The story is you happen upon a train track to which five people have been tied down to. A train is coming and will certainly kill all five people. There is no time to attempt to untie them. However, you are standing by a switch – a switch that will change the path of the train onto another track avoiding the five people who would otherwise die. The catch is that on the other track there is one person who is tied down.
Mrs. Antilla gravely looked around the room and asked, “So… is the correct decision to pull the switch, killing the one person who otherwise would have lived were it not for your intervention? Or should you leave yourself out of the equation entirely, allowing the tragedy to unfold as it would have had you not been around at all, ending with the death of five innocent people?”
“Kavi, what do you think?”
Kavi, nonplussed by the moral gravity of this tragic scenario leaned back on his chair, shrugged his shoulders and curtly responded, “Eh. Depends if they’re white.”
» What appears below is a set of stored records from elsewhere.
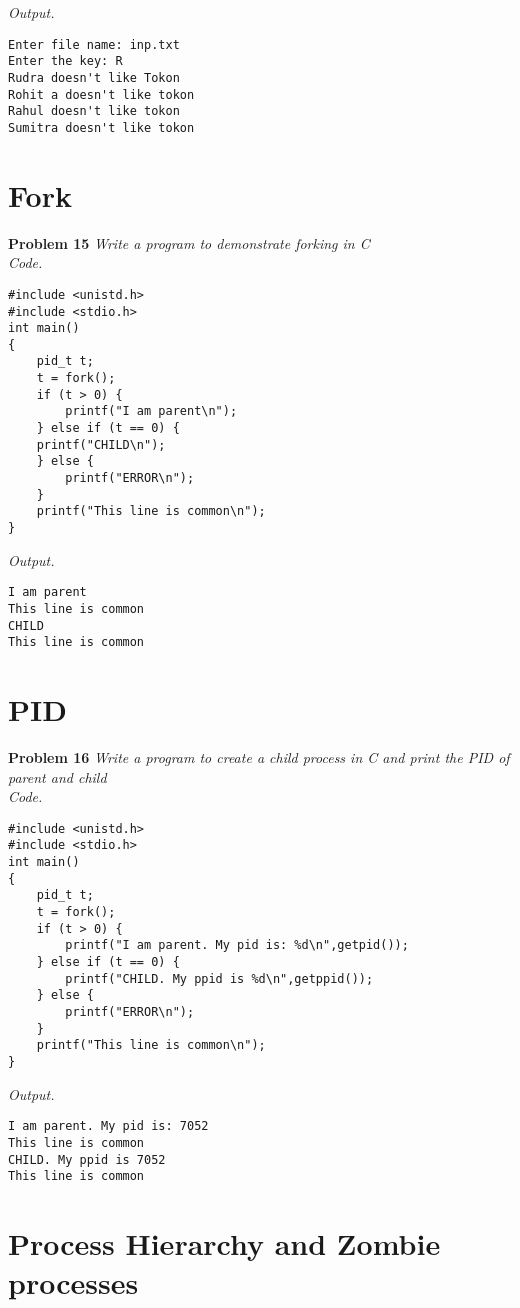 \documentclass[12pt]{article}
\begin{document}
\textit{Output.}
\begin{lstlisting}
Enter file name: inp.txt
Enter the key: R
Rudra doesn't like Tokon
Rohit a doesn't like tokon
Rahul doesn't like tokon
Sumitra doesn't like tokon
\end{lstlisting}

\section{Fork}

\textbf{Problem 15 } \textit{Write a program to demonstrate forking in C}\\

\textit{Code.}

\begin{lstlisting}
#include <unistd.h>
#include <stdio.h>
int main()
{
	pid_t t;
	t = fork();
	if (t > 0) {
		printf("I am parent\n");
	} else if (t == 0) {
	printf("CHILD\n");
	} else {
		printf("ERROR\n");
	}
	printf("This line is common\n");
}
\end{lstlisting}

\textit{Output.}
\begin{lstlisting}
I am parent
This line is common
CHILD
This line is common
\end{lstlisting}

\section{PID}

\textbf{Problem 16} \textit{Write a program to create a child process in C and print the PID of parent and child}\\

\textit{Code.}

\begin{lstlisting}
#include <unistd.h>
#include <stdio.h>
int main()
{
	pid_t t;
	t = fork();
	if (t > 0) {
		printf("I am parent. My pid is: %d\n",getpid());
	} else if (t == 0) {
		printf("CHILD. My ppid is %d\n",getppid());
	} else {
		printf("ERROR\n");
	}
	printf("This line is common\n");
}
\end{lstlisting}

\textit{Output.}
\begin{lstlisting}
I am parent. My pid is: 7052
This line is common
CHILD. My ppid is 7052
This line is common
\end{lstlisting}

\section{Process Hierarchy and Zombie processes}
\end{document}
It’s hard to choose a single story. Plus, his parents could see this, and there’re things I wouldn’t want mine to know if the tables were turned – edit this as you’d feel appropriate. In the aggregate, let’s just say awesome, sometimes serendipitous things happened when you were around him.
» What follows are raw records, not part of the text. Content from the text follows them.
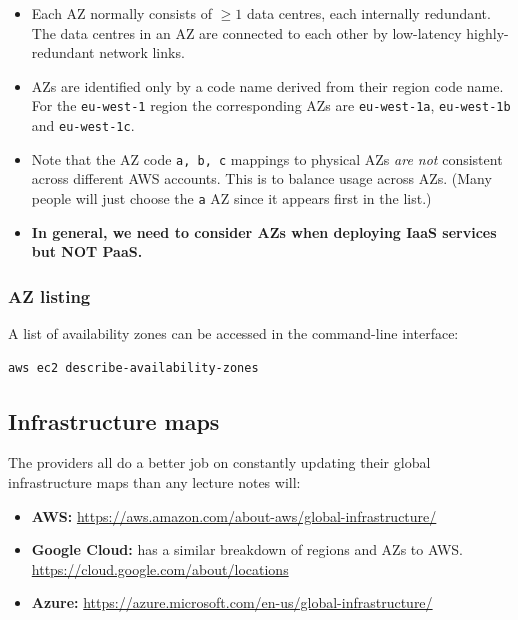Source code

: \begin{itemize}
\item
  Each AZ normally consists of \(\ge 1\) data centres, each internally
  redundant. The data centres in an AZ are connected to each other by
  low-latency highly-redundant network links.
\item
  AZs are identified only by a code name derived from their region code
  name. For the \texttt{eu-west-1} region the corresponding AZs are
  \texttt{eu-west-1a}, \texttt{eu-west-1b} and \texttt{eu-west-1c}.
\item
  Note that the AZ code \texttt{a,\ b,\ c} mappings to physical AZs
  \emph{are not} consistent across different AWS accounts. This is to
  balance usage across AZs. (Many people will just choose the \texttt{a}
  AZ since it appears first in the list.)
\item
  \textbf{In general, we need to consider AZs when deploying IaaS
  services but NOT PaaS.}
\end{itemize}

\subsubsection{AZ listing}

A list of availability zones can be accessed in the command-line interface:
\begin{verbatim}
aws ec2 describe-availability-zones
\end{verbatim}



\subsection{Infrastructure maps}
\label{sec:infrastructure-maps}

The providers all do a better job on constantly updating their global
infrastructure maps than any lecture notes will:

\begin{itemize}
\item
  \textbf{AWS:}
  \url{https://aws.amazon.com/about-aws/global-infrastructure/}
\item
  \textbf{Google Cloud:} has a similar breakdown of regions and AZs to
  AWS. \url{https://cloud.google.com/about/locations}
\item
  \textbf{Azure:}
  \url{https://azure.microsoft.com/en-us/global-infrastructure/}
\end{itemize}



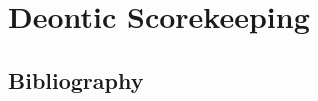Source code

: \documentclass[11pt,twoside]{article}
\begin{document}
\cite{linell_asymmetries_1991}

\section{Deontic Scorekeeping}

\begin{abstract}

\end{abstract}


\clearpage
\appendix
\begin{appendices}
\section{Bibliography}
\printbibliography[heading=none]
\end{appendices}
\end{document}
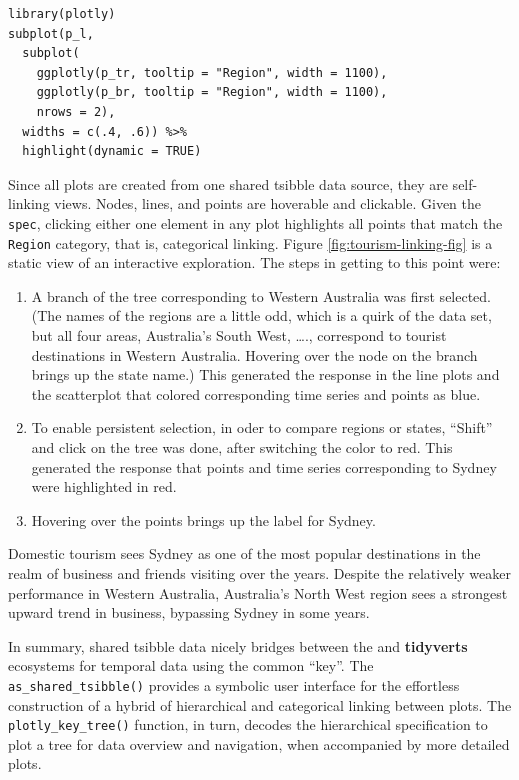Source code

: \begin{verbatim}
library(plotly)
subplot(p_l,
  subplot(
    ggplotly(p_tr, tooltip = "Region", width = 1100),
    ggplotly(p_br, tooltip = "Region", width = 1100),
    nrows = 2),
  widths = c(.4, .6)) %>%
  highlight(dynamic = TRUE)
\end{verbatim}

Since all plots are created from one shared tsibble data source, they are self-linking views. Nodes, lines, and points are hoverable and clickable. Given the \texttt{spec}, clicking either one element in any plot highlights all points that match the \texttt{Region} category, that is, categorical linking. Figure \ref{fig:tourism-linking-fig} is a static view of an interactive exploration. The steps in getting to this point were:

\begin{enumerate}
\def\labelenumi{\arabic{enumi}.}
\tightlist
\item
  A branch of the tree corresponding to Western Australia was first selected. (The names of the regions are a little odd, which is a quirk of the data set, but all four areas, Australia's South West, \ldots., correspond to tourist destinations in Western Australia. Hovering over the node on the branch brings up the state name.) This generated the response in the line plots and the scatterplot that colored corresponding time series and points as blue.
\item
  To enable persistent selection, in oder to compare regions or states, ``Shift'' and click on the tree was done, after switching the color to red. This generated the response that points and time series corresponding to Sydney were highlighted in red.
\item
  Hovering over the points brings up the label for Sydney.
\end{enumerate}

Domestic tourism sees Sydney as one of the most popular destinations in the realm of business and friends visiting over the years. Despite the relatively weaker performance in Western Australia, Australia's North West region sees a strongest upward trend in business, bypassing Sydney in some years.

In summary, shared tsibble data nicely bridges between the  and \textbf{tidyverts} ecosystems for temporal data using the common ``key''. The \texttt{as\_shared\_tsibble()} provides a symbolic user interface for the effortless construction of a hybrid of hierarchical and categorical linking between plots. The \texttt{plotly\_key\_tree()} function, in turn, decodes the hierarchical specification to plot a tree for data overview and navigation, when accompanied by more detailed plots.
There was Chicago, where I was a younger-than-usual intern with a bad fake ID (statue of limitations has to be up by now) that ended up working nowhere except the grocery store liquor aisle. And yet, my first week in the city, when I ditched the rest of my intern class to hang out because he was in town for Accenture training, it worked in line at Rockit Bar on West Hubbard.
There was Kabin bar, where we went for a comedy show. He was between apartments and crashing with a friend in Brookyln, so he had to leave early, but when Hannibal Burress showed up on stage for a surprise set, he blew off the curfew. He crashed on my couch, and in exchange, we both enjoyed a bit about Bill Cosby that’d blow up the Internet two weeks later.
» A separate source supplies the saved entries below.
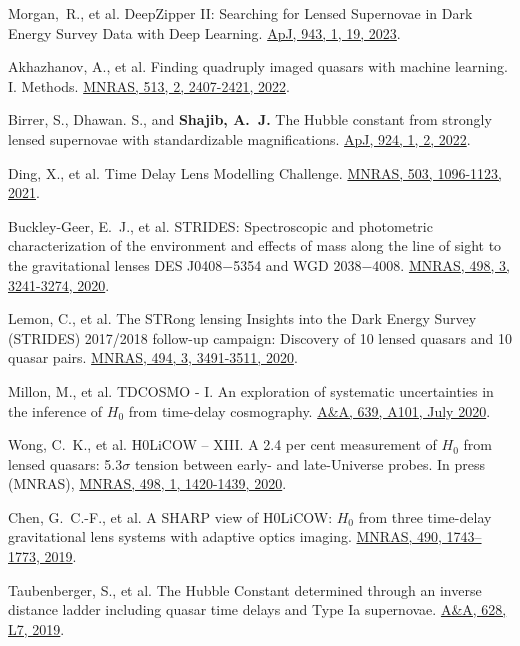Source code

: \documentclass[margin, line]{res}
\begin{document}
\begin{resume}
\begin{etaremune}
	\item Morgan,~R., et al. DeepZipper II: Searching for Lensed Supernovae in Dark Energy Survey Data with Deep Learning. \href{https://ui.adsabs.harvard.edu/abs/2023ApJ...943...19M/abstract}{ApJ, 943, 1, 19, 2023}.
	\item Akhazhanov, A., et al. Finding quadruply imaged quasars with machine learning. I. Methods. \href{https://ui.adsabs.harvard.edu/abs/2022MNRAS.tmp..904A/abstract}{MNRAS, 513, 2, 2407-2421, 2022}.
	\item Birrer, S., Dhawan. S., and \textbf{Shajib, A.~J.} The Hubble constant from strongly lensed supernovae with standardizable magnifications. \href{https://iopscience.iop.org/article/10.3847/1538-4357/ac323a}{ApJ, 924, 1, 2, 2022}.
	\item Ding, X., et al. Time Delay Lens Modelling Challenge. \href{https://ui.adsabs.harvard.edu/abs/2021MNRAS.503.1096D/abstract}{MNRAS, 503, 1096-1123, 2021}.
	\item Buckley-Geer, E.~J., et al. STRIDES: Spectroscopic and photometric characterization of the environment and effects of mass along the line of sight to the gravitational lenses DES J0408$-$5354 and WGD 2038$-$4008. \href{https://ui.adsabs.harvard.edu/abs/2020MNRAS.498.3241B/abstract}{MNRAS, 498, 3, 3241-3274, 2020}.
	\item Lemon, C., et al. The STRong lensing Insights into the Dark Energy Survey (STRIDES) 2017/2018 follow-up campaign: Discovery of 10 lensed quasars and 10 quasar pairs. \href{https://doi.org/10.1093/mnras/staa652}{MNRAS, 494, 3, 3491-3511, 2020}.
	\item Millon, M., et al. TDCOSMO - I. An exploration of systematic uncertainties in the inference of $H_0$ from time-delay cosmography. \href{https://doi.org/10.1051/0004-6361/201937351}{A\&A, 639, A101, July 2020}.
	\item Wong, C.~K., et al. H0LiCOW – XIII. A 2.4 per cent measurement of $H_0$ from lensed quasars: 5.3$\sigma$ tension between early- and late-Universe probes. In press (MNRAS), \href{https://doi.org/10.1093/mnras/stz3094}{MNRAS, 498, 1, 1420-1439, 2020}.
	\item Chen, G.~C.-F., et al. A SHARP view of H0LiCOW: $H_0$ from three time-delay gravitational lens systems with adaptive optics imaging. \href{https://academic.oup.com/mnras/article/doi/10.1093/mnras/stz2547/5568378/}{MNRAS, 490, 1743--1773, 2019}.
	\item Taubenberger, S., et al. The Hubble Constant determined through an inverse distance ladder including quasar time delays and Type Ia supernovae. \href{https://www.aanda.org/articles/aa/abs/2019/08/aa35980-19/aa35980-19.html}{A\&A, 628, L7, 2019}.

\end{etaremune}
\end{resume}
\end{document}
But most importantly to me, there was my first real house party, which he invited me to (who does that? Invite a gawky, awkward, wide-eyed freshman to a house party?). There, he introduced me to lifelong friends, and gave me front row (lawn?) seats to two of those friends drunk boxing each other on Washtenaw. He handed me a pair of boxing gloves a minute later, with which I sparred his much-taller, much-stronger roommate, and the next morning, the liquor he’d soaked me in handed me my first five-alarm hangover. What he really handed me was a taste of what college could be, and a sample of the joie de vivre with which he approached life.